Ayetini iyi biliyorlardı. Duâ, Allah ile kul arasında kuvvetli bir
bağdır. Başka bir ifade ile kulun düşüncesinin Rabb'e arz edilmesi
şeklidir duâ. Yasinler, Fatihalar okunarak tamamlanırdı mezarlık
ziyareti… Sonra herkes sessizce evine dağılırdı.
Bayram sofrası ile devam ederdi. Ayranaşı ile başlayan bayram
yemeği, su böreği, sarmalar, börekler, keteler, baklavalar ile devam
eder. Demli bir çay, bayram şekerleri, şeker isteyen çocuklar, bir telaş
bir koşturmaca. Tabi bu bayramlar çocukluğumuzun bayramlarıydı.

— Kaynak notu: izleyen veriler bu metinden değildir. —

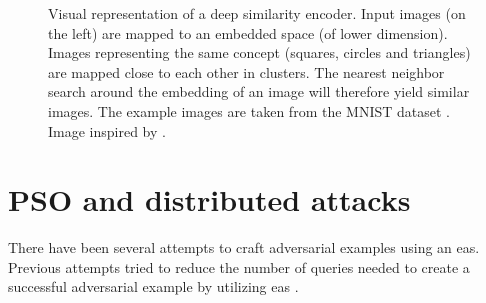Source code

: \begin{figure}
\caption[Deep similarity encoder]{Visual representation of a deep similarity encoder. Input images (on the left) are mapped to an embedded space (of lower dimension). Images representing the same concept (squares, circles and triangles) are mapped close to each other in clusters. The nearest neighbor search around the embedding of an image will therefore yield similar images. The example images are taken from the MNIST dataset \cite{mnist}. Image inspired by \cite{deep_similarity_encoder}.}
\label{fig:deep_similarity_encoder}
\end{figure}

\section{PSO and distributed attacks}\label{sec:pso_and_distributed_attacks}
There have been several attempts to craft adversarial examples using an \glspl{ea}. Previous attempts tried to reduce the number of queries needed to create a successful adversarial example by utilizing \glspl{ea} \cite{genattack,dong2019efficient,mosli2019they,audio_pso,distributed_pso_attack,suryanto2020}. \\

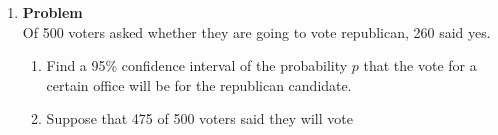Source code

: \documentclass[12pt]{article}
\newenvironment{Ex}{\textbf{Problem}\vspace{.75em}\\}{}
\begin{document}
\begin{enumerate}
\begin{Ex}
\begin{solution}
\begin{enumerate}
\begin{mdframed}[backgroundcolor=silver]
\begin{description}
$$            (X-E[X])$$
            or alternatively
            $$\hat{\Theta} = E[\Theta]+
            \rho\frac{\sigma_{\Theta}}{\sigma_{X}}(X-E[X])$$
            where
            $$\rho =
            \frac{\text{Cov}(\Theta,X)}{\sigma_{\Theta}\sigma_{X}}$$
          \end{description}
        \end{mdframed}
        \begin{equation}
          \label{eq:3c-llms-estimator-sol}
          \begin{aligned}
            \hat{\Theta} &= E[\Theta]+
            \frac{\text{Cov}(\Theta,X)}{\text{Var}(X)} (X-E[X]) \\
            &= \frac{1}{2} + \frac{E[\Theta X] -
              E[\Theta]E[X]}{\frac{\theta^2}{12}}
            \left(X-\frac{\theta}{2}\right) \\
            &= \frac{1}{2} + \frac{E[\Theta X] -
              \frac{\theta}{4}}{\frac{\theta^2}{12}}
            \left(X-\frac{\theta}{2}\right) \\
            &= \frac{1}{2} + \frac{E[E[\Theta X|\Theta]] -
              \frac{\theta}{4}}{\frac{\theta^2}{12}}
            \left(X-\frac{\theta}{2}\right) \\
            &= \frac{1}{2} + \frac{E\left[\Theta
                \frac{1}{\theta}\right] -
              \frac{\theta}{4}}{\frac{\theta^2}{12}}
            \left(X-\frac{\theta}{2}\right) \\
            \implies \hat{\Theta} &= \frac{1}{2} + \frac{1 -
              \frac{\theta}{4}}{\frac{\theta^2}{12}}
            \left(X-\frac{\theta}{2}\right) \\
            \implies \hat{\Theta} &= \frac{2 \theta^2-3 \theta
              (X+2)+12 X}{\theta^2} \\
          \end{aligned}
        \end{equation}
      \end{enumerate}
    \end{solution}
  \end{Ex}
\item
  \begin{Ex}
    Of 500 voters asked whether they are going to vote republican, 260
    said yes.
    \begin{enumerate}
    \item Find a 95\% confidence interval of the probability $p$ that
      the vote for a certain office will be for the republican
      candidate.
    \item Suppose that 475 of 500 voters said they will vote

\end{enumerate}
\end{Ex}
\end{enumerate}
\end{document}
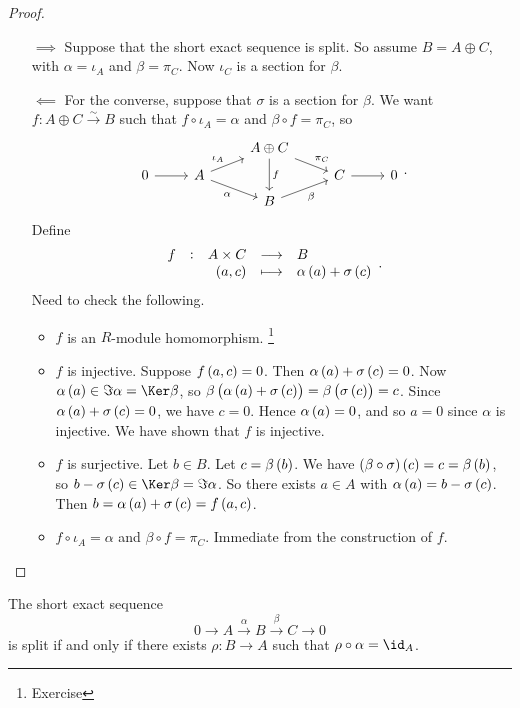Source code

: \begin{proof}
\hfill
\begin{itemize}
\item[$ \implies $] Suppose that the short exact sequence is split. So assume $ B = A \oplus C $, with $ \alpha = \iota_A $ and $ \beta = \pi_C $. Now $ \iota_C $ is a section for $ \beta $.
\item[$ \impliedby $] For the converse, suppose that $ \sigma $ is a section for $ \beta $. We want $ f : A \oplus C \xrightarrow{\sim} B $ such that $ f \circ \iota_A = \alpha $ and $ \beta \circ f = \pi_C $, so
$$
\begin{tikzcd}[row sep=tiny]
& & A \oplus C \arrow{dr}{\pi_C} \arrow{dd}{f} & & \\
0 \arrow{r} & A \arrow{ur}{\iota_A} \arrow[swap]{dr}{\alpha} & & C \arrow{r} & 0 \\
& & B \arrow[swap]{ur}{\beta} & &
\end{tikzcd}.
$$
Define
$$ \function[f]{A \times C}{B}{\br{a, c}}{\alpha\br{a} + \sigma\br{c}}. $$
Need to check the following.
\begin{itemize}
\item $ f $ is an $ R $-module homomorphism. \footnote{Exercise}
\item $ f $ is injective. Suppose $ f\br{a, c} = 0 $. Then $ \alpha\br{a} + \sigma\br{c} = 0 $. Now $ \alpha\br{a} \in \Im \alpha = \Ker \beta $, so $ \beta\br{\alpha\br{a} + \sigma\br{c}} = \beta\br{\sigma\br{c}} = c $. Since $ \alpha\br{a} + \sigma\br{c} = 0 $, we have $ c = 0 $. Hence $ \alpha\br{a} = 0 $, and so $ a = 0 $ since $ \alpha $ is injective. We have shown that $ f $ is injective.
\item $ f $ is surjective. Let $ b \in B $. Let $ c = \beta\br{b} $. We have $ \br{\beta \circ \sigma}\br{c} = c = \beta\br{b} $, so $ b - \sigma\br{c} \in \Ker \beta = \Im \alpha $. So there exists $ a \in A $ with $ \alpha\br{a} = b - \sigma\br{c} $. Then $ b = \alpha\br{a} + \sigma\br{c} = f\br{a, c} $.
\item $ f \circ \iota_A = \alpha $ and $ \beta \circ f = \pi_C $. Immediate from the construction of $ f $.
\end{itemize}
\end{itemize}
\end{proof}

\begin{proposition}
The short exact sequence
$$ 0 \to A \xrightarrow{\alpha} B \xrightarrow{\beta} C \to 0 $$
is split if and only if there exists $ \rho : B \to A $ such that $ \rho \circ \alpha = \id_A $.
\end{proposition}

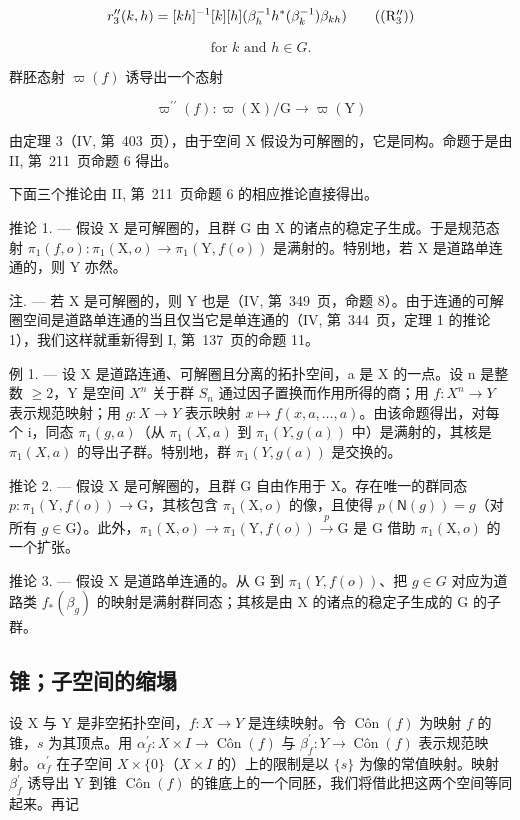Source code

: \[
r _ {3} ^ {\prime \prime} (k, h) = [ k h ] ^ {- 1} [ k ] [ h ] (\beta_ {h} ^ {- 1} h ^ {*} (\beta_ {k} ^ {- 1}) \beta_ {k h})\tag{\((\mathrm{R}_{3}^{\prime \prime})\)}
\]

\[
\text {for } k \text { and } h \in G.
\]

群胚态射 \(\varpi(f)\) 诱导出一个态射

\[
\varpi^ {\prime \prime} (f) \colon \varpi (\mathrm{X}) / \mathrm{G} \to \varpi (\mathrm{Y})
\]

由定理 3（IV, 第~403~页），由于空间 X 假设为可解圈的，它是同构。命题于是由 II, 第~211~页命题 6 得出。

下面三个推论由 II, 第~211~页命题 6 的相应推论直接得出。

推论 1. --- 假设 X 是可解圈的，且群 G 由 X 的诸点的稳定子生成。于是规范态射 \(\pi_{1}(f,o)\colon\pi_{1}(\mathrm{X},o)\to\pi_{1}(\mathrm{Y},f(o))\) 是满射的。特别地，若 X 是道路单连通的，则 Y 亦然。

注. --- 若 X 是可解圈的，则 Y 也是（IV, 第~349~页，命题 8）。由于连通的可解圈空间是道路单连通的当且仅当它是单连通的（IV, 第~344~页，定理 1 的推论 1），我们这样就重新得到 I, 第~137~页的命题 11。

例 1. --- 设 X 是道路连通、可解圈且分离的拓扑空间，a 是 X 的一点。设 n 是整数 \(\geqslant 2\)，Y 是空间 \(X^{n}\) 关于群 \(S_{n}\) 通过因子置换而作用所得的商；用 \(f: X^{n} \to Y\) 表示规范映射；用 \(g: X \to Y\) 表示映射 \(x \mapsto f(x, a, \ldots, a)\)。由该命题得出，对每个 i，同态 \(\pi_{1}(g, a)\)（从 \(\pi_{1}(X, a)\) 到 \(\pi_{1}(Y, g(a))\) 中）是满射的，其核是 \(\pi_{1}(X, a)\) 的导出子群。特别地，群 \(\pi_{1}(Y, g(a))\) 是交换的。

推论 2. --- 假设 X 是可解圈的，且群 G 自由作用于 X。存在唯一的群同态 \(p \colon \pi_1(\mathrm{Y}, f(o)) \to \mathrm{G}\)，其核包含 \(\pi_1(\mathrm{X}, o)\) 的像，且使得 \(p(\mathsf{N}(g)) = g\)（对所有 \(g \in \mathrm{G}\)）。此外，\(\pi_1(\mathrm{X}, o) \to \pi_1(\mathrm{Y}, f(o)) \xrightarrow{p} \mathrm{G}\) 是 G 借助 \(\pi_1(\mathrm{X}, o)\) 的一个扩张。

推论 3. --- 假设 X 是道路单连通的。从 G 到 \(\pi_1(Y, f(o))\)、把 \(g \in G\) 对应为道路类 \(f_*(\beta_g)\) 的映射是满射群同态；其核是由 X 的诸点的稳定子生成的 G 的子群。

\subsection{锥；子空间的缩塌}

设 X 与 Y 是非空拓扑空间，\(f: X \to Y\) 是连续映射。令 \(\operatorname{Côn}(f)\) 为映射 \(f\) 的锥，\(s\) 为其顶点。用 \(\alpha_{f}^{\prime}: X \times I \to \operatorname{Côn}(f)\) 与 \(\beta_{f}^{\prime}: Y \to \operatorname{Côn}(f)\) 表示规范映射。\(\alpha_{f}^{\prime}\) 在子空间 \(X \times \{0\}\)（\(X \times I\) 的）上的限制是以 \(\{s\}\) 为像的常值映射。映射 \(\beta_{f}^{\prime}\) 诱导出 Y 到锥 \(\operatorname{Côn}(f)\) 的锥底上的一个同胚，我们将借此把这两个空间等同起来。再记

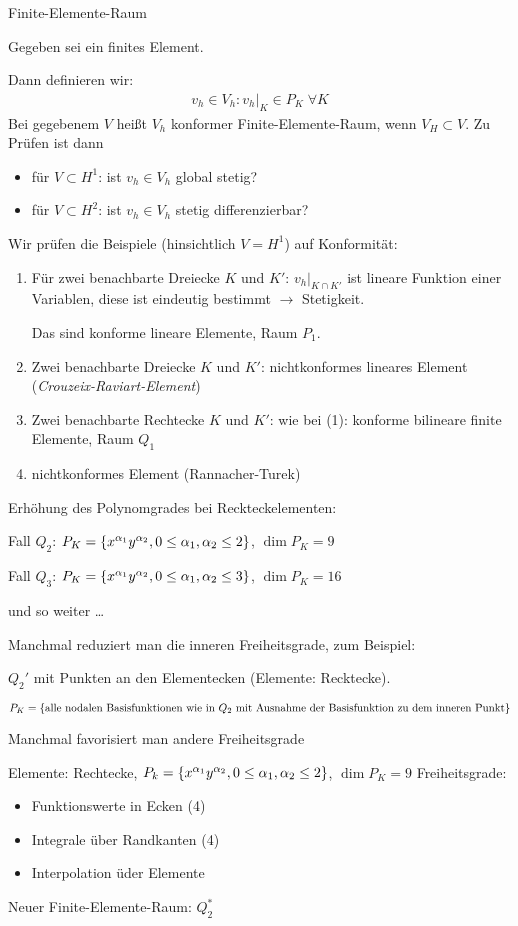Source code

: \begin{definition} Finite-Elemente-Raum

Gegeben sei ein finites Element.

Dann definieren wir:
\begin{align*}
 v_h \in V_h: v_h|_K \in P_K \; \forall K
\end{align*}
Bei gegebenem $V$ heißt $V_h$ konformer Finite-Elemente-Raum, wenn $V_H \subset V$. Zu Prüfen ist dann
\begin{itemize}
\item für $V \subset H^1$: ist $v_h \in V_h$ global stetig?
\item für $V \subset H^2$: ist $v_h \in V_h$ stetig differenzierbar?
\end{itemize}
\end{definition}

Wir prüfen die Beispiele (hinsichtlich $V = H^1$) auf Konformität:
\begin{enumerate}
\item Für zwei benachbarte Dreiecke $K$ und $K'$: $v_h|_{K \cap K'}$ ist lineare Funktion einer Variablen, diese ist eindeutig bestimmt $\to$ Stetigkeit.

Das sind konforme lineare Elemente, Raum \emph{$P_1$}.
\item Zwei benachbarte Dreiecke $K$ und $K'$: nichtkonformes lineares Element (\emph{Crouzeix-Raviart-Element})
\item Zwei benachbarte Rechtecke $K$ und $K'$: wie bei (1): konforme bilineare finite Elemente, Raum \emph{$Q_1$}
\setcounter{enumi}{4}
\item nichtkonformes Element (Rannacher-Turek)
\end{enumerate}

Erhöhung des Polynomgrades bei Reckteckelementen:

Fall $Q_2$: $P_K = \left\{ x^{\alpha_1}y^{\alpha_2}, 0 \leq \alpha_1, \alpha_2 \leq 2 \right\}$, $\dim P_K = 9$

Fall $Q_3$: $P_K = \left\{ x^{\alpha_1}y^{\alpha_2}, 0 \leq \alpha_1, \alpha_2 \leq 3 \right\}$, $\dim P_K = 16$

und so weiter \dots

Manchmal reduziert man die inneren Freiheitsgrade, zum Beispiel:

\begin{beispiel}
  $Q_2'$ mit Punkten an den Elementecken (Elemente: Recktecke). 

$P_K = \left\{ \text{alle nodalen Basisfunktionen wie in }Q_2\text{ mit Ausnahme der Basisfunktion zu dem inneren Punkt} \right\}$
\end{beispiel}
Manchmal favorisiert man andere Freiheitsgrade
\begin{beispiel}
  Elemente: Rechtecke, $P_k = \left\{ x^{\alpha_1}y^{\alpha_2}, 0 \leq \alpha_1, \alpha_2 \leq 2 \right\}$, $\dim P_K = 9$
Freiheitsgrade:
\begin{itemize}
\item Funktionswerte in Ecken (4)
\item Integrale über Randkanten (4)
\item Interpolation üder Elemente
\end{itemize}
\end{beispiel}
Neuer Finite-Elemente-Raum: $Q_2^*$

Günümüzde şeker toplamada yaşanan olumsuz durumlardan dolayı iyice
azaldı. Artık şeker toplayan çocuklarda büyükşehirlerde yok denecek
kadar az.
Bayramlar o kadar önemsenirdi ki, gelişi bütün bir yıl beklenir ve
gidişindeki keder de ancak böyle bir ikinci geliş ümidiyle hafifler;
sevinç olur, beklenen bir neşeye dönüşür.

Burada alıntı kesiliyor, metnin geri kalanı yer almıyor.